Louisiana State University Press has published Rebels on the Border: Civil War, Emancipation, and the Reconstruction of Kentucky and Missouri by Aaron Astor '95. The book focuses on the border states Kentucky and Missouri and places them in context of local, southern, and national politics. It examines how they formalized the previous resistance to slavery, even as new black citizenship and voting rights triggered a violent white reaction and a new definition of white identity.

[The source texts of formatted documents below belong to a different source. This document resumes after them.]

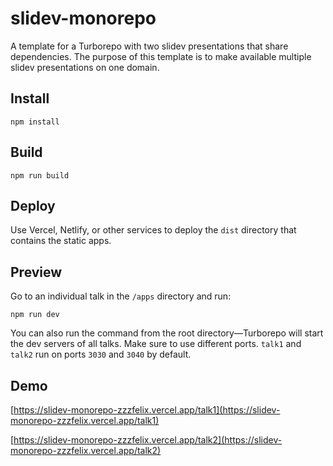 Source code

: # slidev-monorepo

A template for a Turborepo with two slidev presentations that share dependencies. The purpose of this template is to make available multiple slidev presentations on one domain.

## Install

`npm install`

## Build

`npm run build`

## Deploy

Use Vercel, Netlify, or other services to deploy the `dist` directory that contains the static apps.

## Preview

Go to an individual talk in the `/apps` directory and run:

 `npm run dev`

You can also run the command from the root directory—Turborepo will start the dev servers of all talks. Make sure to use different ports. `talk1` and `talk2` run on ports `3030` and `3040` by default.

## Demo

[https://slidev-monorepo-zzzfelix.vercel.app/talk1](https://slidev-monorepo-zzzfelix.vercel.app/talk1)

[https://slidev-monorepo-zzzfelix.vercel.app/talk2](https://slidev-monorepo-zzzfelix.vercel.app/talk2)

Michael Fellman, author of Inside War: The Guerrilla Conflict in Missouri During the American Civil War, has said: ''In this clearly and forcefully written study, employing meticulous research skills, Aaron Astor reconstructs an utterly realistic panorama of the era of the Civil War in the border states of Kentucky and Missouri. Far from a romantic portrait of racial progress, what emerges is a sobering account of the sustaining force of a white supremacist nation whose long-term effects still corrode American society.
Astor has also contributed seven articles to the New York Times Disunion blog about the Civil. He has written on "Andrew Johnson's Difficult Task," "Unconditional Surrender," "The Switzerland of America," "The Party Spirit on Trial," "Bluegrass Blues and Grays," "The Fog of War," and "The Conspiracy at Lick Creek."
Astor is currently associate professor of US History at Maryville College in Maryville, Tennessee, where he has been since 2007.
His next project is a book tentatively titled Electing Civil War, which will be about the 1860 election at the grassroots in four distinct communities: Rutland, VT; Cincinnati, OH; Clarksville, TN; and Madison County, MS. He plans to argue that the long election season itself, which began with the responses to John Brown's raid at Harpers Ferry in October 1859, culturally prepared an already-divided America to go to war with itself.
At Hamilton, Astor majored in philosophy and minored in government and was a member of Theta Delta Chi. He spent a year abroad at the University of Edinburgh in Scotland He went on to earn his Ph.D in history at Northwestern University in 2006.